*** Opening of Provided records ***
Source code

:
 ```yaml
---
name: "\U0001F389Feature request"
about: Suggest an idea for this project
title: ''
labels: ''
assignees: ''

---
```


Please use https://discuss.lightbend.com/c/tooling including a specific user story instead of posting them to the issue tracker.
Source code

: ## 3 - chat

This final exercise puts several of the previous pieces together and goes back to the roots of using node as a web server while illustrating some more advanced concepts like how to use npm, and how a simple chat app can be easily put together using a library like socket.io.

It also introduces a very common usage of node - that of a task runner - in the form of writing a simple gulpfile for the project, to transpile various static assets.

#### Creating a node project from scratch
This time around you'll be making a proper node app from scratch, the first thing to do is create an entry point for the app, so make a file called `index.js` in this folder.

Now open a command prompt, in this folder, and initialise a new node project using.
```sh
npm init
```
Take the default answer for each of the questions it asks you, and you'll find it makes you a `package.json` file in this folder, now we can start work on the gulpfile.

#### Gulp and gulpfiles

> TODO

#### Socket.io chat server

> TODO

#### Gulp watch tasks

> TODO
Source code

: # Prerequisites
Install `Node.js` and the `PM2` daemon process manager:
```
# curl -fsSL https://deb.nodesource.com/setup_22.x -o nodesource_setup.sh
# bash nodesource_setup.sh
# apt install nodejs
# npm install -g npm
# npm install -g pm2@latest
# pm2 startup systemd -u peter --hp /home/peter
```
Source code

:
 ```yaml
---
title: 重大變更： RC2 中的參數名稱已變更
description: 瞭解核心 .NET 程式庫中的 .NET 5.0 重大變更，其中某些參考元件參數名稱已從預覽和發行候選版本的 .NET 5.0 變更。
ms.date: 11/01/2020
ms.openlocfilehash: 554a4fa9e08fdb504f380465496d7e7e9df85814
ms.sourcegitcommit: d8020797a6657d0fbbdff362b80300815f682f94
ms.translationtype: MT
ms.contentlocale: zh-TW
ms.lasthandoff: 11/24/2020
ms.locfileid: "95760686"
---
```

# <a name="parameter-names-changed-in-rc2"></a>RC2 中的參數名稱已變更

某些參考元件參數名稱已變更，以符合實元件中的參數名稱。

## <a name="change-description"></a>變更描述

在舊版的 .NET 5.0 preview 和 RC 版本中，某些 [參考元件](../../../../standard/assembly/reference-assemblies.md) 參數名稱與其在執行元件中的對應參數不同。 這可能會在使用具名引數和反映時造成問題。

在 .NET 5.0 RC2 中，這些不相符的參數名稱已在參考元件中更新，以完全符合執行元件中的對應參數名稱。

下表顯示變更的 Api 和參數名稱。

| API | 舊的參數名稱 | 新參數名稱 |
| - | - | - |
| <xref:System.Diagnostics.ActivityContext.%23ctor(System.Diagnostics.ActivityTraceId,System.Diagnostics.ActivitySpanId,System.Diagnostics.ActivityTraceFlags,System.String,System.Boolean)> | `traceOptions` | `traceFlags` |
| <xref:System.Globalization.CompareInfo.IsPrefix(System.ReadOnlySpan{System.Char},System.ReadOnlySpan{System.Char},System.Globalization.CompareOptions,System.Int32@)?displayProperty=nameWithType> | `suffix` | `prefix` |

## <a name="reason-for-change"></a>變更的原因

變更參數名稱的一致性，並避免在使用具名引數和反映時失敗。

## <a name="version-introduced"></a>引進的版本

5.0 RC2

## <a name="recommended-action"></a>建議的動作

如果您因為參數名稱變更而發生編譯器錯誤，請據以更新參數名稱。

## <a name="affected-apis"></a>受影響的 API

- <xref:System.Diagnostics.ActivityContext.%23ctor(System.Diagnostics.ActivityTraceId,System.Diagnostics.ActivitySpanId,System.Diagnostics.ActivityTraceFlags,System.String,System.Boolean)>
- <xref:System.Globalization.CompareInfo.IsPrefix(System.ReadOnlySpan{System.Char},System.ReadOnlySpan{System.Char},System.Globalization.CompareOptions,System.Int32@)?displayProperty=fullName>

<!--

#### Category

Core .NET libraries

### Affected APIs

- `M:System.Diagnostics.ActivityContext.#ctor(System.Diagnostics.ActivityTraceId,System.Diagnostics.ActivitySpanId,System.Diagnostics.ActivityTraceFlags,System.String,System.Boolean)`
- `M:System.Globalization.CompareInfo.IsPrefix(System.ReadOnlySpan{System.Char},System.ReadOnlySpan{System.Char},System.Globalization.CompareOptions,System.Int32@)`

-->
*** Close of Provided records ***
Pull every line containing "description" from the data.

description: 瞭解核心 .NET 程式庫中的 .NET 5.0 重大變更，其中某些參考元件參數名稱已從預覽和發行候選版本的 .NET 5.0 變更。
## <a name="change-description"></a>變更描述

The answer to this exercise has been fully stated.